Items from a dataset
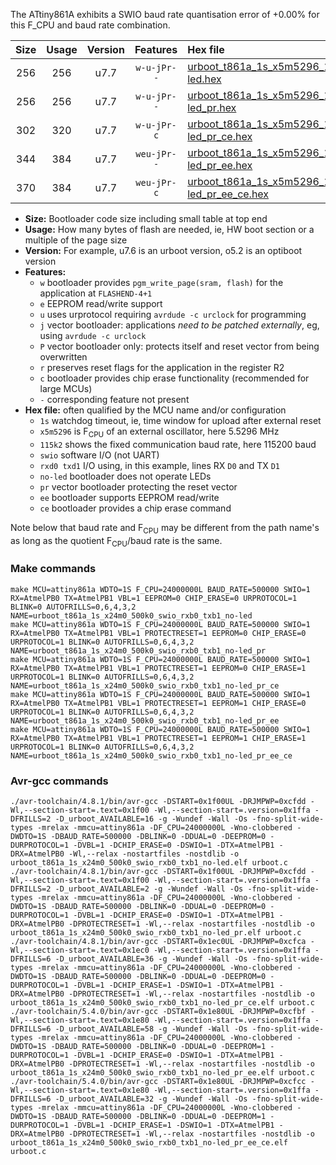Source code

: The ATtiny861A exhibits a SWIO baud rate quantisation error of +0.00% for this F_CPU and baud rate combination.

|Size|Usage|Version|Features|Hex file|
|:-:|:-:|:-:|:-:|:--|
|256|256|u7.7|`w-u-jPr--`|[urboot_t861a_1s_x5m5296_115k2_swio_rxb0_txb1_no-led.hex](https://raw.githubusercontent.com/stefanrueger/urboot.hex/main/mcus/attiny861a/watchdog_1_s/external_oscillator_x/%2B5m529600_hz/%2B115k2_baud/swio_rxb0_txb1/no-led/urboot_t861a_1s_x5m5296_115k2_swio_rxb0_txb1_no-led.hex)|
|256|256|u7.7|`w-u-jPr--`|[urboot_t861a_1s_x5m5296_115k2_swio_rxb0_txb1_no-led_pr.hex](https://raw.githubusercontent.com/stefanrueger/urboot.hex/main/mcus/attiny861a/watchdog_1_s/external_oscillator_x/%2B5m529600_hz/%2B115k2_baud/swio_rxb0_txb1/no-led/urboot_t861a_1s_x5m5296_115k2_swio_rxb0_txb1_no-led_pr.hex)|
|302|320|u7.7|`w-u-jPr-c`|[urboot_t861a_1s_x5m5296_115k2_swio_rxb0_txb1_no-led_pr_ce.hex](https://raw.githubusercontent.com/stefanrueger/urboot.hex/main/mcus/attiny861a/watchdog_1_s/external_oscillator_x/%2B5m529600_hz/%2B115k2_baud/swio_rxb0_txb1/no-led/urboot_t861a_1s_x5m5296_115k2_swio_rxb0_txb1_no-led_pr_ce.hex)|
|344|384|u7.7|`weu-jPr--`|[urboot_t861a_1s_x5m5296_115k2_swio_rxb0_txb1_no-led_pr_ee.hex](https://raw.githubusercontent.com/stefanrueger/urboot.hex/main/mcus/attiny861a/watchdog_1_s/external_oscillator_x/%2B5m529600_hz/%2B115k2_baud/swio_rxb0_txb1/no-led/urboot_t861a_1s_x5m5296_115k2_swio_rxb0_txb1_no-led_pr_ee.hex)|
|370|384|u7.7|`weu-jPr-c`|[urboot_t861a_1s_x5m5296_115k2_swio_rxb0_txb1_no-led_pr_ee_ce.hex](https://raw.githubusercontent.com/stefanrueger/urboot.hex/main/mcus/attiny861a/watchdog_1_s/external_oscillator_x/%2B5m529600_hz/%2B115k2_baud/swio_rxb0_txb1/no-led/urboot_t861a_1s_x5m5296_115k2_swio_rxb0_txb1_no-led_pr_ee_ce.hex)|

- **Size:** Bootloader code size including small table at top end
- **Usage:** How many bytes of flash are needed, ie, HW boot section or a multiple of the page size
- **Version:** For example, u7.6 is an urboot version, o5.2 is an optiboot version
- **Features:**
  + `w` bootloader provides `pgm_write_page(sram, flash)` for the application at `FLASHEND-4+1`
  + `e` EEPROM read/write support
  + `u` uses urprotocol requiring `avrdude -c urclock` for programming
  + `j` vector bootloader: applications *need to be patched externally*, eg, using `avrdude -c urclock`
  + `P` vector bootloader only: protects itself and reset vector from being overwritten
  + `r` preserves reset flags for the application in the register R2
  + `c` bootloader provides chip erase functionality (recommended for large MCUs)
  + `-` corresponding feature not present
- **Hex file:** often qualified by the MCU name and/or configuration
  + `1s` watchdog timeout, ie, time window for upload after external reset
  + `x5m5296` is F<sub>CPU</sub> of an external oscillator, here 5.5296 MHz
  + `115k2` shows the fixed communication baud rate, here 115200 baud
  + `swio` software I/O (not UART)
  + `rxd0 txd1` I/O using, in this example, lines RX `D0` and TX `D1`
  + `no-led` bootloader does not operate LEDs
  + `pr` vector bootloader protecting the reset vector
  + `ee` bootloader supports EEPROM read/write
  + `ce` bootloader provides a chip erase command


Note below that baud rate and F<sub>CPU</sub> may be different from the path name's as long as the quotient F<sub>CPU</sub>/baud rate is the same.

### Make commands
```
make MCU=attiny861a WDTO=1S F_CPU=24000000L BAUD_RATE=500000 SWIO=1 RX=AtmelPB0 TX=AtmelPB1 VBL=1 EEPROM=0 CHIP_ERASE=0 URPROTOCOL=1 BLINK=0 AUTOFRILLS=0,6,4,3,2 NAME=urboot_t861a_1s_x24m0_500k0_swio_rxb0_txb1_no-led
make MCU=attiny861a WDTO=1S F_CPU=24000000L BAUD_RATE=500000 SWIO=1 RX=AtmelPB0 TX=AtmelPB1 VBL=1 PROTECTRESET=1 EEPROM=0 CHIP_ERASE=0 URPROTOCOL=1 BLINK=0 AUTOFRILLS=0,6,4,3,2 NAME=urboot_t861a_1s_x24m0_500k0_swio_rxb0_txb1_no-led_pr
make MCU=attiny861a WDTO=1S F_CPU=24000000L BAUD_RATE=500000 SWIO=1 RX=AtmelPB0 TX=AtmelPB1 VBL=1 PROTECTRESET=1 EEPROM=0 CHIP_ERASE=1 URPROTOCOL=1 BLINK=0 AUTOFRILLS=0,6,4,3,2 NAME=urboot_t861a_1s_x24m0_500k0_swio_rxb0_txb1_no-led_pr_ce
make MCU=attiny861a WDTO=1S F_CPU=24000000L BAUD_RATE=500000 SWIO=1 RX=AtmelPB0 TX=AtmelPB1 VBL=1 PROTECTRESET=1 EEPROM=1 CHIP_ERASE=0 URPROTOCOL=1 BLINK=0 AUTOFRILLS=0,6,4,3,2 NAME=urboot_t861a_1s_x24m0_500k0_swio_rxb0_txb1_no-led_pr_ee
make MCU=attiny861a WDTO=1S F_CPU=24000000L BAUD_RATE=500000 SWIO=1 RX=AtmelPB0 TX=AtmelPB1 VBL=1 PROTECTRESET=1 EEPROM=1 CHIP_ERASE=1 URPROTOCOL=1 BLINK=0 AUTOFRILLS=0,6,4,3,2 NAME=urboot_t861a_1s_x24m0_500k0_swio_rxb0_txb1_no-led_pr_ee_ce
```

### Avr-gcc commands
```
./avr-toolchain/4.8.1/bin/avr-gcc -DSTART=0x1f00UL -DRJMPWP=0xcfdd -Wl,--section-start=.text=0x1f00 -Wl,--section-start=.version=0x1ffa -DFRILLS=2 -D_urboot_AVAILABLE=16 -g -Wundef -Wall -Os -fno-split-wide-types -mrelax -mmcu=attiny861a -DF_CPU=24000000L -Wno-clobbered -DWDTO=1S -DBAUD_RATE=500000 -DBLINK=0 -DDUAL=0 -DEEPROM=0 -DURPROTOCOL=1 -DVBL=1 -DCHIP_ERASE=0 -DSWIO=1 -DTX=AtmelPB1 -DRX=AtmelPB0 -Wl,--relax -nostartfiles -nostdlib -o urboot_t861a_1s_x24m0_500k0_swio_rxb0_txb1_no-led.elf urboot.c
./avr-toolchain/4.8.1/bin/avr-gcc -DSTART=0x1f00UL -DRJMPWP=0xcfdd -Wl,--section-start=.text=0x1f00 -Wl,--section-start=.version=0x1ffa -DFRILLS=2 -D_urboot_AVAILABLE=2 -g -Wundef -Wall -Os -fno-split-wide-types -mrelax -mmcu=attiny861a -DF_CPU=24000000L -Wno-clobbered -DWDTO=1S -DBAUD_RATE=500000 -DBLINK=0 -DDUAL=0 -DEEPROM=0 -DURPROTOCOL=1 -DVBL=1 -DCHIP_ERASE=0 -DSWIO=1 -DTX=AtmelPB1 -DRX=AtmelPB0 -DPROTECTRESET=1 -Wl,--relax -nostartfiles -nostdlib -o urboot_t861a_1s_x24m0_500k0_swio_rxb0_txb1_no-led_pr.elf urboot.c
./avr-toolchain/4.8.1/bin/avr-gcc -DSTART=0x1ec0UL -DRJMPWP=0xcfca -Wl,--section-start=.text=0x1ec0 -Wl,--section-start=.version=0x1ffa -DFRILLS=6 -D_urboot_AVAILABLE=36 -g -Wundef -Wall -Os -fno-split-wide-types -mrelax -mmcu=attiny861a -DF_CPU=24000000L -Wno-clobbered -DWDTO=1S -DBAUD_RATE=500000 -DBLINK=0 -DDUAL=0 -DEEPROM=0 -DURPROTOCOL=1 -DVBL=1 -DCHIP_ERASE=1 -DSWIO=1 -DTX=AtmelPB1 -DRX=AtmelPB0 -DPROTECTRESET=1 -Wl,--relax -nostartfiles -nostdlib -o urboot_t861a_1s_x24m0_500k0_swio_rxb0_txb1_no-led_pr_ce.elf urboot.c
./avr-toolchain/5.4.0/bin/avr-gcc -DSTART=0x1e80UL -DRJMPWP=0xcfbf -Wl,--section-start=.text=0x1e80 -Wl,--section-start=.version=0x1ffa -DFRILLS=6 -D_urboot_AVAILABLE=58 -g -Wundef -Wall -Os -fno-split-wide-types -mrelax -mmcu=attiny861a -DF_CPU=24000000L -Wno-clobbered -DWDTO=1S -DBAUD_RATE=500000 -DBLINK=0 -DDUAL=0 -DEEPROM=1 -DURPROTOCOL=1 -DVBL=1 -DCHIP_ERASE=0 -DSWIO=1 -DTX=AtmelPB1 -DRX=AtmelPB0 -DPROTECTRESET=1 -Wl,--relax -nostartfiles -nostdlib -o urboot_t861a_1s_x24m0_500k0_swio_rxb0_txb1_no-led_pr_ee.elf urboot.c
./avr-toolchain/5.4.0/bin/avr-gcc -DSTART=0x1e80UL -DRJMPWP=0xcfcc -Wl,--section-start=.text=0x1e80 -Wl,--section-start=.version=0x1ffa -DFRILLS=6 -D_urboot_AVAILABLE=32 -g -Wundef -Wall -Os -fno-split-wide-types -mrelax -mmcu=attiny861a -DF_CPU=24000000L -Wno-clobbered -DWDTO=1S -DBAUD_RATE=500000 -DBLINK=0 -DDUAL=0 -DEEPROM=1 -DURPROTOCOL=1 -DVBL=1 -DCHIP_ERASE=1 -DSWIO=1 -DTX=AtmelPB1 -DRX=AtmelPB0 -DPROTECTRESET=1 -Wl,--relax -nostartfiles -nostdlib -o urboot_t861a_1s_x24m0_500k0_swio_rxb0_txb1_no-led_pr_ee_ce.elf urboot.c
```

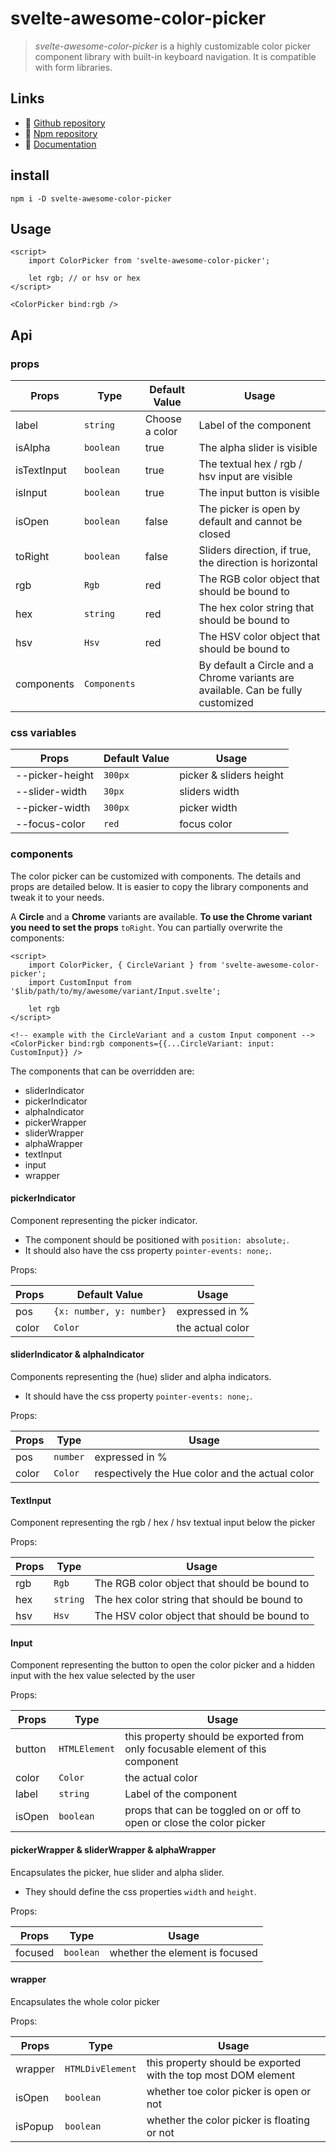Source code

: # svelte-awesome-color-picker

> _svelte-awesome-color-picker_ is a highly customizable color picker component library with built-in keyboard navigation. It is compatible with form libraries.

## Links

- 🌟 [Github repository](https://github.com/Ennoriel/svelte-awesome-color-picker)
- 🌴 [Npm repository](https://www.npmjs.com/package/svelte-awesome-color-picker)
- 🛫 [Documentation](https://svelte-awesome-color-picker.vercel.app/)

## install

```shell
npm i -D svelte-awesome-color-picker
```

## Usage

```svelte
<script>
	import ColorPicker from 'svelte-awesome-color-picker';

	let rgb; // or hsv or hex
</script>

<ColorPicker bind:rgb />
```

## Api

### props

| Props       | Type         | Default Value  | Usage                                                                            |
| ----------- | ------------ | -------------- | -------------------------------------------------------------------------------- |
| label       | `string`     | Choose a color | Label of the component                                                           |
| isAlpha     | `boolean`    | true           | The alpha slider is visible                                                      |
| isTextInput | `boolean`    | true           | The textual hex / rgb / hsv input are visible                                    |
| isInput     | `boolean`    | true           | The input button is visible                                                      |
| isOpen      | `boolean`    | false          | The picker is open by default and cannot be closed                               |
| toRight     | `boolean`    | false          | Sliders direction, if true, the direction is horizontal                          |
| rgb         | `Rgb`        | red            | The RGB color object that should be bound to                                     |
| hex         | `string`     | red            | The hex color string that should be bound to                                     |
| hsv         | `Hsv`        | red            | The HSV color object that should be bound to                                     |
| components  | `Components` |                | By default a Circle and a Chrome variants are available. Can be fully customized |

### css variables

| Props           | Default Value | Usage                   |
| --------------- | ------------- | ----------------------- |
| --picker-height | `300px`       | picker & sliders height |
| --slider-width  | `30px`        | sliders width           |
| --picker-width  | `300px`       | picker width            |
| --focus-color   | `red`         | focus color             |

### components

The color picker can be customized with components. The details and props are detailed below. It is easier to copy the library components and tweak it to your needs.

A **Circle** and a **Chrome** variants are available. **To use the Chrome variant you need to set the props** `toRight`. You can partially overwrite the components:

```svelte
<script>
	import ColorPicker, { CircleVariant } from 'svelte-awesome-color-picker';
	import CustomInput from '$lib/path/to/my/awesome/variant/Input.svelte';

	let rgb
</script>

<!-- example with the CircleVariant and a custom Input component -->
<ColorPicker bind:rgb components={{...CircleVariant: input: CustomInput}} />
```

The components that can be overridden are:

- sliderIndicator
- pickerIndicator
- alphaIndicator
- pickerWrapper
- sliderWrapper
- alphaWrapper
- textInput
- input
- wrapper

#### pickerIndicator

Component representing the picker indicator.

- The component should be positioned with `position: absolute;`.
- It should also have the css property `pointer-events: none;`.

Props:

| Props | Default Value            | Usage            |
| ----- | ------------------------ | ---------------- |
| pos   | `{x: number, y: number}` | expressed in %   |
| color | `Color`                  | the actual color |

#### sliderIndicator & alphaIndicator

Components representing the (hue) slider and alpha indicators.

- It should have the css property `pointer-events: none;`.

Props:

| Props | Type     | Usage                                           |
| ----- | -------- | ----------------------------------------------- |
| pos   | `number` | expressed in %                                  |
| color | `Color`  | respectively the Hue color and the actual color |

#### TextInput

Component representing the rgb / hex / hsv textual input below the picker

Props:

| Props | Type     | Usage                                        |
| ----- | -------- | -------------------------------------------- |
| rgb   | `Rgb`    | The RGB color object that should be bound to |
| hex   | `string` | The hex color string that should be bound to |
| hsv   | `Hsv`    | The HSV color object that should be bound to |

#### Input

Component representing the button to open the color picker and a hidden input with the hex value selected by the user

Props:

| Props  | Type          | Usage                                                                          |
| ------ | ------------- | ------------------------------------------------------------------------------ |
| button | `HTMLElement` | this property should be exported from only focusable element of this component |
| color  | `Color`       | the actual color                                                               |
| label  | `string`      | Label of the component                                                         |
| isOpen | `boolean`     | props that can be toggled on or off to open or close the color picker          |

#### pickerWrapper & sliderWrapper & alphaWrapper

Encapsulates the picker, hue slider and alpha slider.

- They should define the css properties `width` and `height`.

Props:

| Props   | Type      | Usage                          |
| ------- | --------- | ------------------------------ |
| focused | `boolean` | whether the element is focused |

#### wrapper

Encapsulates the whole color picker

Props:

| Props   | Type             | Usage                                                          |
| ------- | ---------------- | -------------------------------------------------------------- |
| wrapper | `HTMLDivElement` | this property should be exported with the top most DOM element |
| isOpen  | `boolean`        | whether toe color picker is open or not                        |
| isPopup | `boolean`        | whether the color picker is floating or not                    |
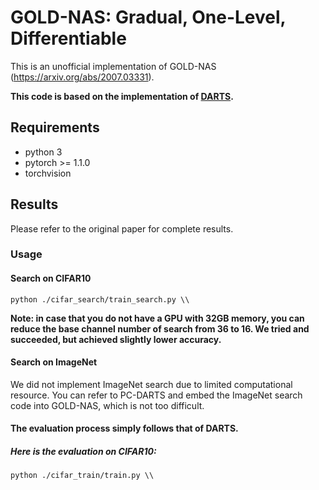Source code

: # GOLD-NAS: Gradual, One-Level, Differentiable

This is an unofficial implementation of GOLD-NAS (https://arxiv.org/abs/2007.03331).

**This code is based on the implementation of  [DARTS](https://github.com/quark0/darts).**

## Requirements
- python 3
- pytorch >= 1.1.0
- torchvision

## Results
Please refer to the original paper for complete results.

### Usage
#### Search on CIFAR10

```
python ./cifar_search/train_search.py \\
```

**Note: in case that you do not have a GPU with 32GB memory, you can reduce the base channel number of search from 36 to 16. We tried and succeeded, but achieved slightly lower accuracy.**

#### Search on ImageNet

We did not implement ImageNet search due to limited computational resource. You can refer to PC-DARTS and embed the ImageNet search code into GOLD-NAS, which is not too difficult.

#### The evaluation process simply follows that of DARTS.

##### Here is the evaluation on CIFAR10:

```
python ./cifar_train/train.py \\
```
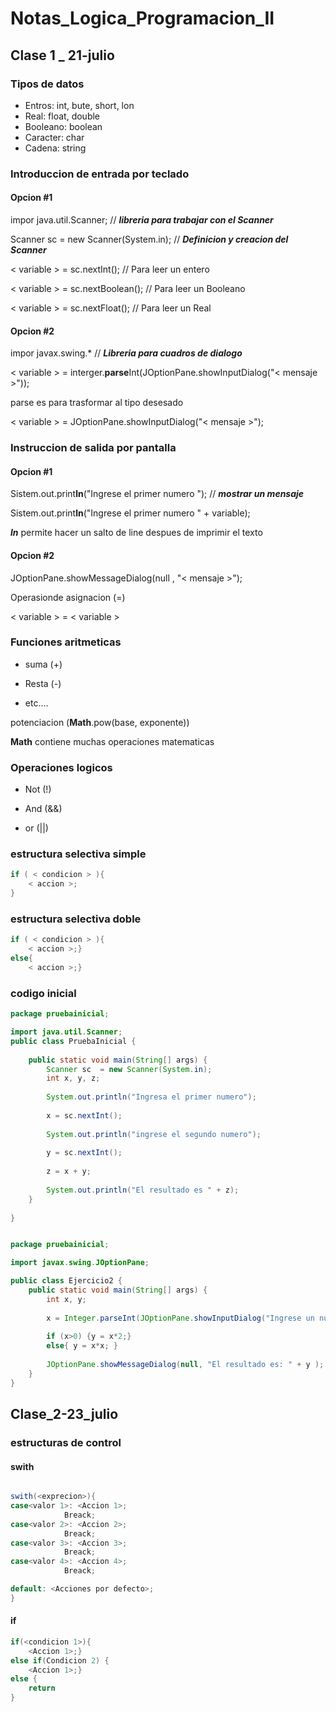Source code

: # Notas_Logica_Programacion_II

## Clase 1 _ 21-julio

### Tipos de datos

* Entros: int, bute, short, lon
* Real: float, double
* Booleano: boolean
* Caracter: char
* Cadena: string

### Introduccion de entrada por teclado

#### Opcion #1

impor java.util.Scanner; // ***libreria para trabajar con el Scanner***

Scanner sc = new Scanner(System.in); // ***Definicion y creacion del Scanner***

< variable > = sc.nextInt(); // Para leer un entero

< variable > = sc.nextBoolean(); // Para leer un Booleano

< variable > = sc.nextFloat(); // Para leer un Real

#### Opcion #2

impor javax.swing.* // ***Libreria para cuadros de dialogo***

< variable > = interger.**parse**Int(JOptionPane.showInputDialog("< mensaje >"));

parse es para trasformar al tipo desesado

< variable > = JOptionPane.showInputDialog("< mensaje >");

### Instruccion de salida por pantalla

#### Opcion #1

Sistem.out.print**ln**("Ingrese el primer numero "); // ***mostrar un mensaje***

Sistem.out.print**ln**("Ingrese el primer numero " + variable);

***ln*** permite hacer un salto de line despues de imprimir el texto

#### Opcion #2

JOptionPane.showMessageDialog(null , "< mensaje >");

Operasionde asignacion (=)

< variable > = < variable >

### Funciones aritmeticas

* suma (+)

* Resta (-)

* etc....

potenciacion (**Math**.pow(base, exponente))

**Math** contiene muchas operaciones matematicas

### Operaciones logicos

* Not (!)

* And (&&)

* or (||)

### estructura selectiva simple

```java
if ( < condicion > ){
    < accion >;
}
```

### estructura selectiva doble

```java
if ( < condicion > ){
    < accion >;}
else{
    < accion >;}
```


### codigo inicial

```java
package pruebainicial;

import java.util.Scanner;
public class PruebaInicial {
    
    public static void main(String[] args) {
        Scanner sc  = new Scanner(System.in);
        int x, y, z; 
        
        System.out.println("Ingresa el primer numero");
        
        x = sc.nextInt();
        
        System.out.println("ingrese el segundo numero");
        
        y = sc.nextInt();
        
        z = x + y;
        
        System.out.println("El resultado es " + z);
    }
    
}
```

```java

package pruebainicial;

import javax.swing.JOptionPane;

public class Ejercicio2 {
    public static void main(String[] args) {
        int x, y;
        
        x = Integer.parseInt(JOptionPane.showInputDialog("Ingrese un numero"));
        
        if (x>0) {y = x*2;}
        else{ y = x*x; }
        
        JOptionPane.showMessageDialog(null, "El resultado es: " + y );
    }
}
```

## Clase_2-23_julio

### estructuras de control

#### swith

```java

swith(<exprecion>){
case<valor 1>: <Accion 1>;
            Breack;
case<valor 2>: <Accion 2>;
            Breack;
case<valor 3>: <Accion 3>;
            Breack;
case<valor 4>: <Accion 4>;
            Breack;

default: <Acciones por defecto>;
}
```

#### if

```java
if(<condicion 1>){
    <Accion 1>;}
else if(Condicion 2) {
    <Accion 1>;}
else {
    return
}
```

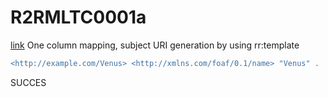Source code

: # R2RMLTC0001a
[link](https://www.w3.org/TR/rdb2rdf-test-cases/#R2RMLTC0001a)
One column mapping, subject URI generation by using rr:template

```diff
<http://example.com/Venus> <http://xmlns.com/foaf/0.1/name> "Venus" .
```

SUCCES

**Exercise requirements:**
Restate word for word the lines running from the one with "## Clase_2-23_julio" to the end of the entries; pictures are to be left out.

**Task result:**
## Clase_2-23_julio

### estructuras de control

#### swith

```java

swith(<exprecion>){
case<valor 1>: <Accion 1>;
            Breack;
case<valor 2>: <Accion 2>;
            Breack;
case<valor 3>: <Accion 3>;
            Breack;
case<valor 4>: <Accion 4>;
            Breack;

default: <Acciones por defecto>;
}
```

#### if

```java
if(<condicion 1>){
    <Accion 1>;}
else if(Condicion 2) {
    <Accion 1>;}
else {
    return
}
```

Source code

: # R2RMLTC0001a
[link](https://www.w3.org/TR/rdb2rdf-test-cases/#R2RMLTC0001a)
One column mapping, subject URI generation by using rr:template

```diff
<http://example.com/Venus> <http://xmlns.com/foaf/0.1/name> "Venus" .
```

SUCCES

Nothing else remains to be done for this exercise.